EDP Sciences (Édition Diffusion Presse Sciences) is an STM publisher that specialises scientific information for specialist and more general audiences (general public, decision-makers, teachers, etc.). EDP produces and publishes international journals, books, conferences, and websites with predominantly scientific and technical content.  The company is a joint venture of four French learned societies in science, mathematics, and medicine.

History
The company was founded in 1920 under the name La Société du Journal de Physique et Le Radium. It thus took over the publication of the Journal de Physique (established in 1872) on the occasion of its merger with the journal Le Radium (established in 1904). Among the founders were the Société Française de Physique and several notable scientists and industrialists: Antoine Béclère, Louis de Broglie, Marie Curie, Paul Langevin, Louis Lumière, Jean Perrin, and Léon Brillouin, as well as patrons such as Albert I, Prince of Monaco.

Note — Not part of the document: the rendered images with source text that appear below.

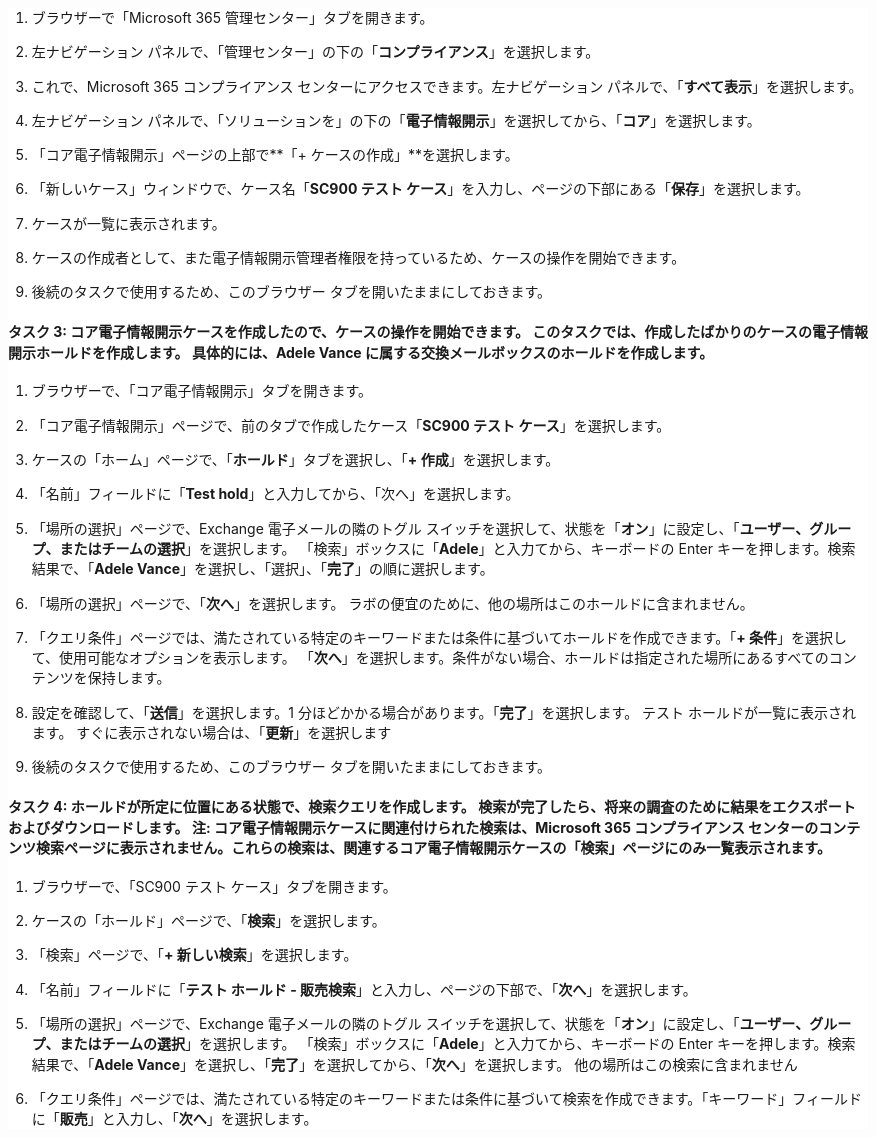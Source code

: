 1. ブラウザーで「Microsoft 365 管理センター」タブを開きます。

1. 左ナビゲーション パネルで、「管理センター」の下の「**コンプライアンス**」を選択します。

1. これで、Microsoft 365 コンプライアンス センターにアクセスできます。左ナビゲーション パネルで、「**すべて表示**」を選択します。

1. 左ナビゲーション パネルで、「ソリューションを」の下の「**電子情報開示**」を選択してから、「**コア**」を選択します。

1. 「コア電子情報開示」ページの上部で**「+ ケースの作成」**を選択します。

1. 「新しいケース」ウィンドウで、ケース名「**SC900 テスト ケース**」を入力し、ページの下部にある「**保存**」を選択します。

1. ケースが一覧に表示されます。 

1. ケースの作成者として、また電子情報開示管理者権限を持っているため、ケースの操作を開始できます。  

1. 後続のタスクで使用するため、このブラウザー タブを開いたままにしておきます。

#### タスク 3:  コア電子情報開示ケースを作成したので、ケースの操作を開始できます。  このタスクでは、作成したばかりのケースの電子情報開示ホールドを作成します。  具体的には、Adele Vance に属する交換メールボックスのホールドを作成します。

1. ブラウザーで、「コア電子情報開示」タブを開きます。

1. 「コア電子情報開示」ページで、前のタブで作成したケース「**SC900 テスト ケース**」を選択します。 

1. ケースの「ホーム」ページで、「**ホールド**」タブを選択し、「**+ 作成**」を選択します。

1. 「名前」フィールドに「**Test hold**」と入力してから、「次へ」を選択します。

1. 「場所の選択」ページで、Exchange 電子メールの隣のトグル スイッチを選択して、状態を「**オン**」に設定し、「**ユーザー、グループ、またはチームの選択**」を選択します。  「検索」ボックスに「**Adele**」と入力てから、キーボードの Enter キーを押します。検索結果で、「**Adele Vance**」を選択し、「選択」、「**完了**」の順に選択します。

1. 「場所の選択」ページで、「**次へ**」を選択します。  ラボの便宜のために、他の場所はこのホールドに含まれません。

1. 「クエリ条件」ページでは、満たされている特定のキーワードまたは条件に基づいてホールドを作成できます。「**+ 条件**」を選択して、使用可能なオプションを表示します。  「**次へ**」を選択します。条件がない場合、ホールドは指定された場所にあるすべてのコンテンツを保持します。

1. 設定を確認して、「**送信**」を選択します。1 分ほどかかる場合があります。「**完了**」を選択します。  テスト ホールドが一覧に表示されます。  すぐに表示されない場合は、「**更新**」を選択します

1. 後続のタスクで使用するため、このブラウザー タブを開いたままにしておきます。

#### タスク 4:  ホールドが所定に位置にある状態で、検索クエリを作成します。  検索が完了したら、将来の調査のために結果をエクスポートおよびダウンロードします。   注:  コア電子情報開示ケースに関連付けられた検索は、Microsoft 365 コンプライアンス センターのコンテンツ検索ページに表示されません。これらの検索は、関連するコア電子情報開示ケースの「検索」ページにのみ一覧表示されます。

1. ブラウザーで、「SC900 テスト ケース」タブを開きます。

1. ケースの「ホールド」ページで、「**検索**」を選択します。

1. 「検索」ページで、「**+ 新しい検索**」を選択します。

1. 「名前」フィールドに「**テスト ホールド - 販売検索**」と入力し、ページの下部で、「**次へ**」を選択します。

1. 「場所の選択」ページで、Exchange 電子メールの隣のトグル スイッチを選択して、状態を「**オン**」に設定し、「**ユーザー、グループ、またはチームの選択**」を選択します。  「検索」ボックスに「**Adele**」と入力てから、キーボードの Enter キーを押します。検索結果で、「**Adele Vance**」を選択し、「**完了**」を選択してから、「**次へ**」を選択します。  他の場所はこの検索に含まれません

1. 「クエリ条件」ページでは、満たされている特定のキーワードまたは条件に基づいて検索を作成できます。「キーワード」フィールドに「**販売**」と入力し、「**次へ**」を選択します。
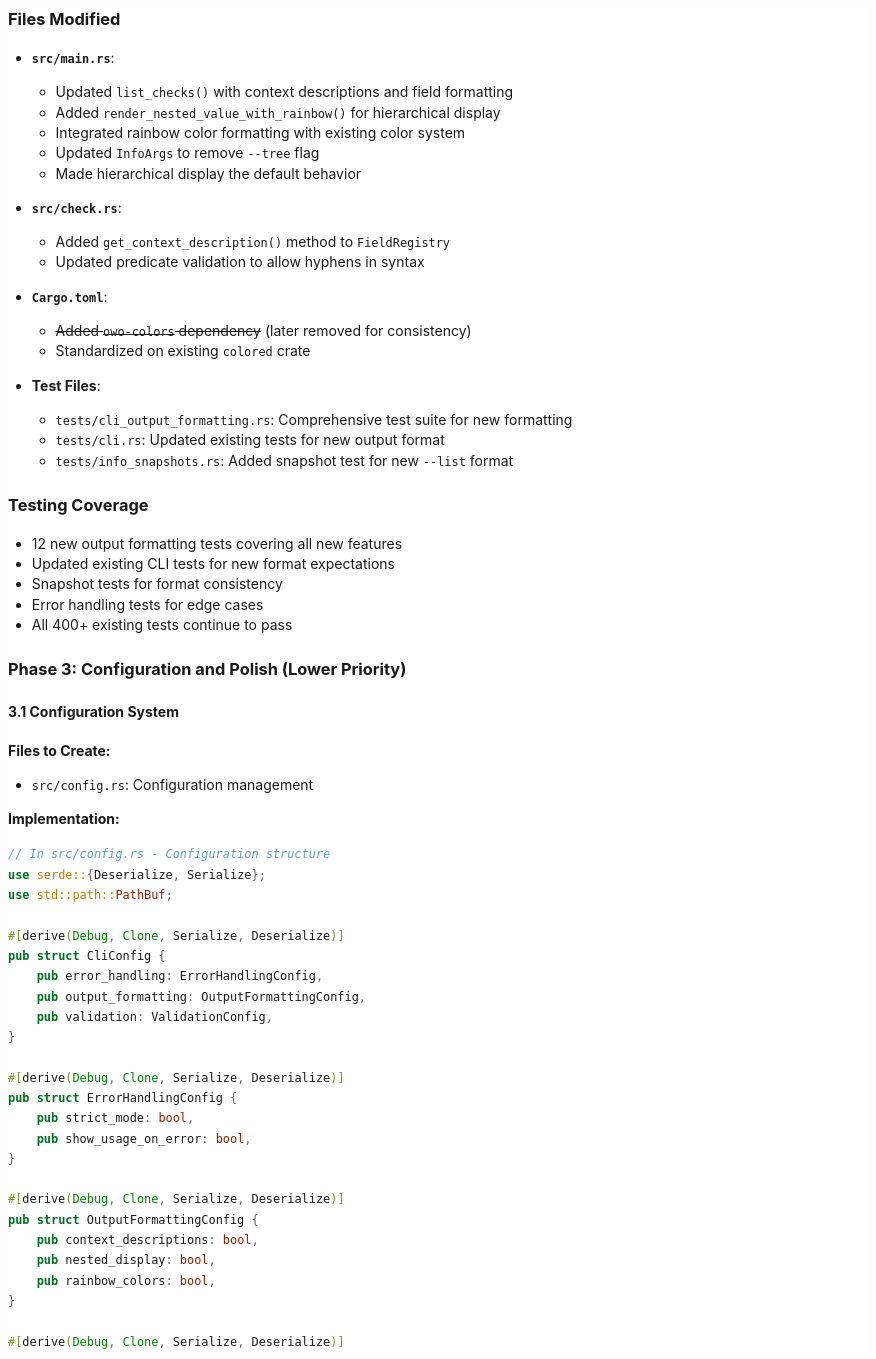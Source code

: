 ### Files Modified

- **`src/main.rs`**:
  - Updated `list_checks()` with context descriptions and field formatting
  - Added `render_nested_value_with_rainbow()` for hierarchical display
  - Integrated rainbow color formatting with existing color system
  - Updated `InfoArgs` to remove `--tree` flag
  - Made hierarchical display the default behavior

- **`src/check.rs`**:
  - Added `get_context_description()` method to `FieldRegistry`
  - Updated predicate validation to allow hyphens in syntax

- **`Cargo.toml`**:
  - ~~Added `owo-colors` dependency~~ (later removed for consistency)
  - Standardized on existing `colored` crate

- **Test Files**:
  - `tests/cli_output_formatting.rs`: Comprehensive test suite for new
    formatting
  - `tests/cli.rs`: Updated existing tests for new output format
  - `tests/info_snapshots.rs`: Added snapshot test for new `--list` format

### Testing Coverage

- 12 new output formatting tests covering all new features
- Updated existing CLI tests for new format expectations
- Snapshot tests for format consistency
- Error handling tests for edge cases
- All 400+ existing tests continue to pass

### Phase 3: Configuration and Polish (Lower Priority)

#### 3.1 Configuration System

**Files to Create:**

- `src/config.rs`: Configuration management

**Implementation:**

```rust
// In src/config.rs - Configuration structure
use serde::{Deserialize, Serialize};
use std::path::PathBuf;

#[derive(Debug, Clone, Serialize, Deserialize)]
pub struct CliConfig {
    pub error_handling: ErrorHandlingConfig,
    pub output_formatting: OutputFormattingConfig,
    pub validation: ValidationConfig,
}

#[derive(Debug, Clone, Serialize, Deserialize)]
pub struct ErrorHandlingConfig {
    pub strict_mode: bool,
    pub show_usage_on_error: bool,
}

#[derive(Debug, Clone, Serialize, Deserialize)]
pub struct OutputFormattingConfig {
    pub context_descriptions: bool,
    pub nested_display: bool,
    pub rainbow_colors: bool,
}

#[derive(Debug, Clone, Serialize, Deserialize)]
```
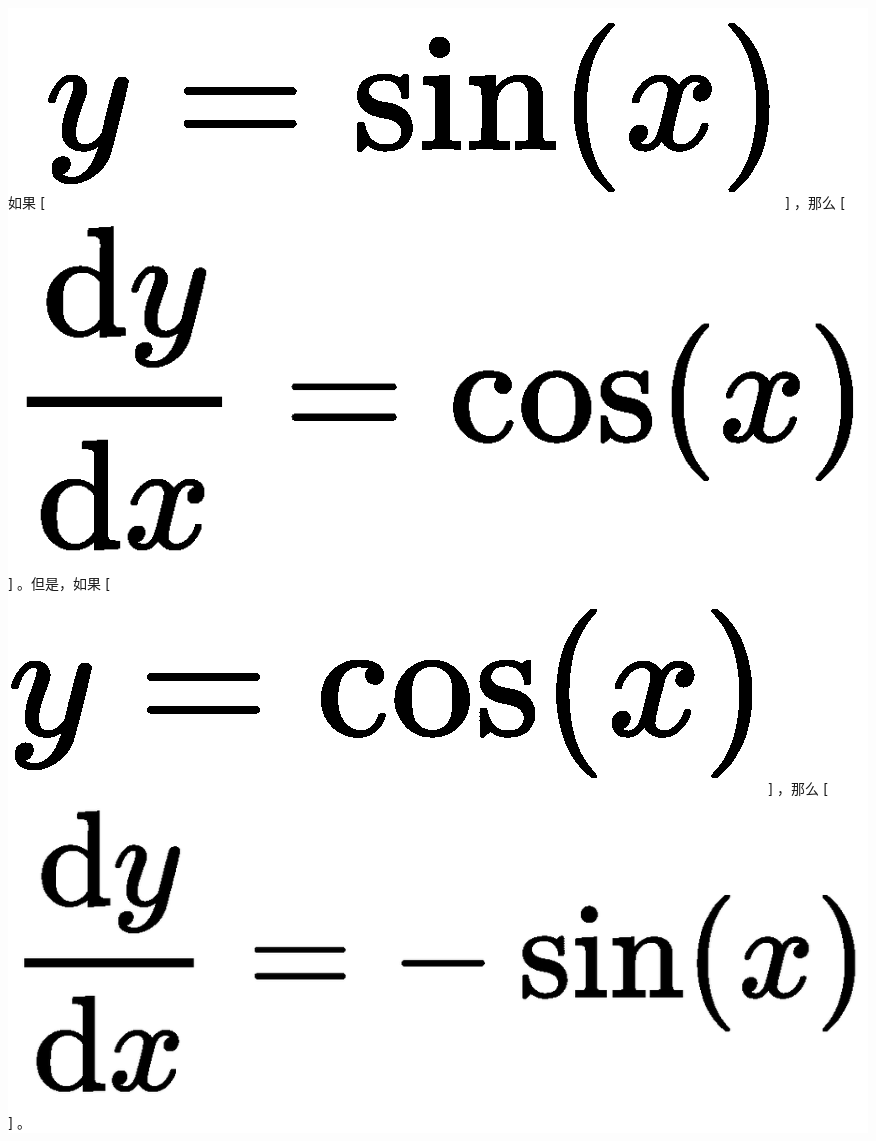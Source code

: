 如果 [![](img/0caf5d22-1868-4c84-9637-07062b3f708c.png)] ，那么 [![](img/ca5654f3-9661-4b7a-954a-0b42f5d4b10d.png)] 。但是，如果 [![](img/f53ab3f8-feef-49f3-b828-d91f204c481d.png)] ，那么 [![](img/cdd675b8-f811-4fab-9f27-3cc6779be414.png)] 。
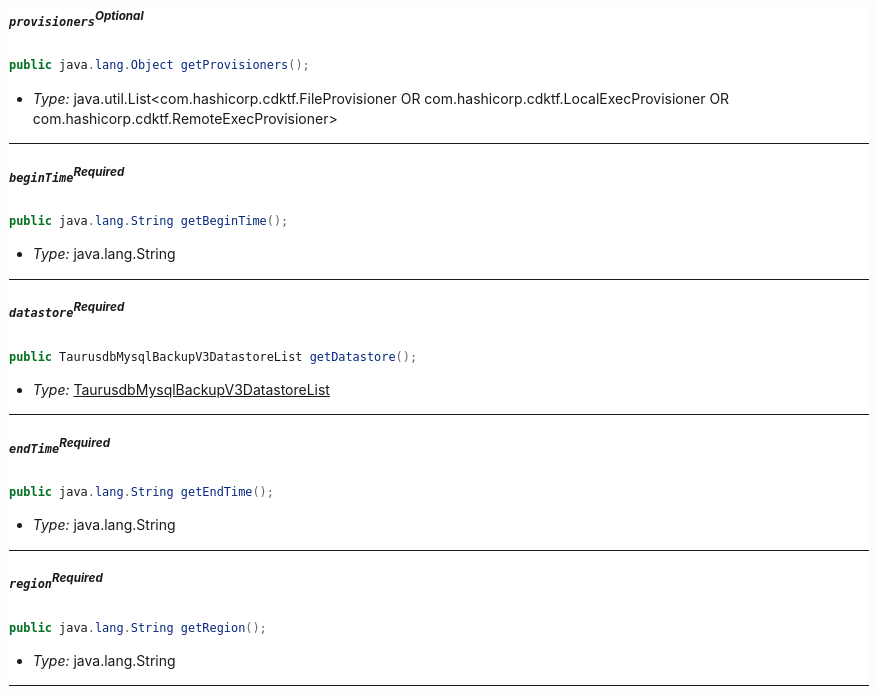 ##### `provisioners`<sup>Optional</sup> <a name="provisioners" id="@cdktf/provider-opentelekomcloud.taurusdbMysqlBackupV3.TaurusdbMysqlBackupV3.property.provisioners"></a>

```java
public java.lang.Object getProvisioners();
```

- *Type:* java.util.List<com.hashicorp.cdktf.FileProvisioner OR com.hashicorp.cdktf.LocalExecProvisioner OR com.hashicorp.cdktf.RemoteExecProvisioner>

---

##### `beginTime`<sup>Required</sup> <a name="beginTime" id="@cdktf/provider-opentelekomcloud.taurusdbMysqlBackupV3.TaurusdbMysqlBackupV3.property.beginTime"></a>

```java
public java.lang.String getBeginTime();
```

- *Type:* java.lang.String

---

##### `datastore`<sup>Required</sup> <a name="datastore" id="@cdktf/provider-opentelekomcloud.taurusdbMysqlBackupV3.TaurusdbMysqlBackupV3.property.datastore"></a>

```java
public TaurusdbMysqlBackupV3DatastoreList getDatastore();
```

- *Type:* <a href="#@cdktf/provider-opentelekomcloud.taurusdbMysqlBackupV3.TaurusdbMysqlBackupV3DatastoreList">TaurusdbMysqlBackupV3DatastoreList</a>

---

##### `endTime`<sup>Required</sup> <a name="endTime" id="@cdktf/provider-opentelekomcloud.taurusdbMysqlBackupV3.TaurusdbMysqlBackupV3.property.endTime"></a>

```java
public java.lang.String getEndTime();
```

- *Type:* java.lang.String

---

##### `region`<sup>Required</sup> <a name="region" id="@cdktf/provider-opentelekomcloud.taurusdbMysqlBackupV3.TaurusdbMysqlBackupV3.property.region"></a>

```java
public java.lang.String getRegion();
```

- *Type:* java.lang.String

---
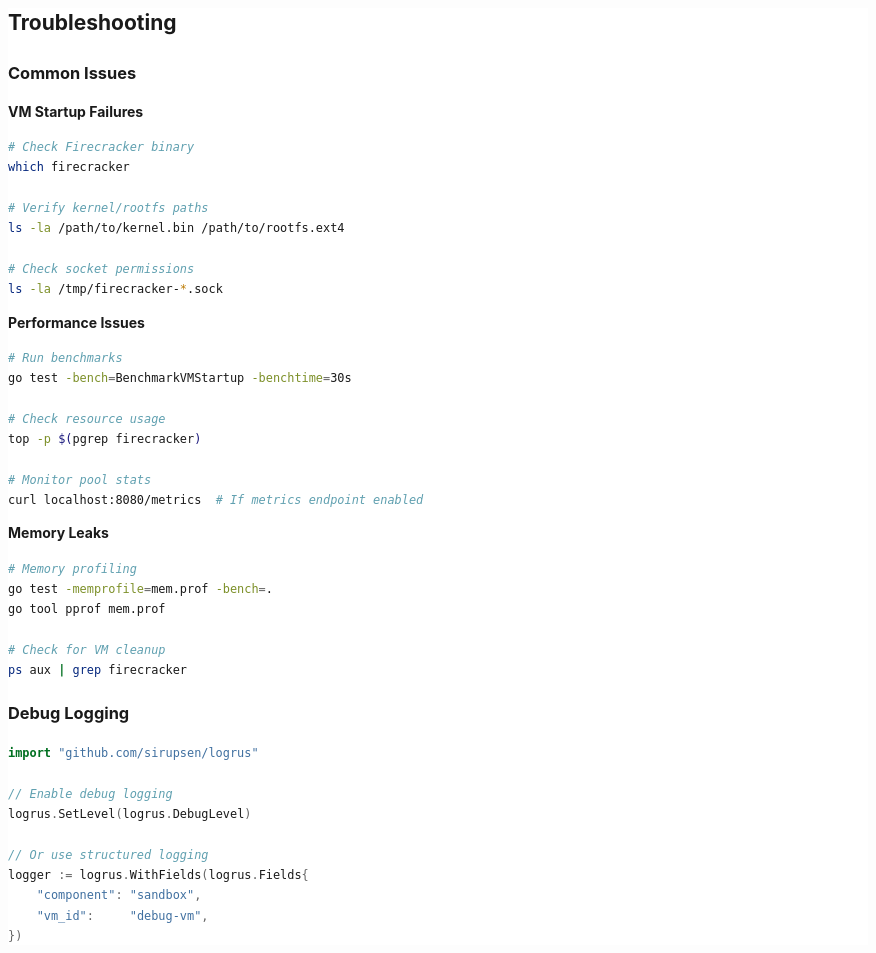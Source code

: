 ## Troubleshooting

### Common Issues

**VM Startup Failures**
```bash
# Check Firecracker binary
which firecracker

# Verify kernel/rootfs paths
ls -la /path/to/kernel.bin /path/to/rootfs.ext4

# Check socket permissions
ls -la /tmp/firecracker-*.sock
```

**Performance Issues**
```bash
# Run benchmarks
go test -bench=BenchmarkVMStartup -benchtime=30s

# Check resource usage
top -p $(pgrep firecracker)

# Monitor pool stats
curl localhost:8080/metrics  # If metrics endpoint enabled
```

**Memory Leaks**
```bash
# Memory profiling
go test -memprofile=mem.prof -bench=.
go tool pprof mem.prof

# Check for VM cleanup
ps aux | grep firecracker
```

### Debug Logging

```go
import "github.com/sirupsen/logrus"

// Enable debug logging
logrus.SetLevel(logrus.DebugLevel)

// Or use structured logging
logger := logrus.WithFields(logrus.Fields{
    "component": "sandbox",
    "vm_id":     "debug-vm",
})
```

The company continued to publish the different sections of the Journal de Physique until the 1980s, at which point its journal publishing expanded into other areas of physics, particularly astrophysics. The company also began publishing books.

In 1997, the publisher broadened further to reach other scientific markets, and changed its name to Édition Diffusion Presse Sciences (more commonly shortened to EDP Sciences, including in the company's own marketing materials).

EDP Sciences today publishes almost 50 international paper and electronic journals and magazines, as well as about a hundred websites and a variety of annual and monograph books. The publisher is jointly owned by four learned societies: the Société Française de Physique, the Société Chimique de France, the Société de Mathématiques Appliquées et Industrielles, and the Société Française d'Optique. EDP maintains partnerships with other European publishers, including Cambridge University Press and Springer. The company claims to be considered the first independent French publisher of international academic journals.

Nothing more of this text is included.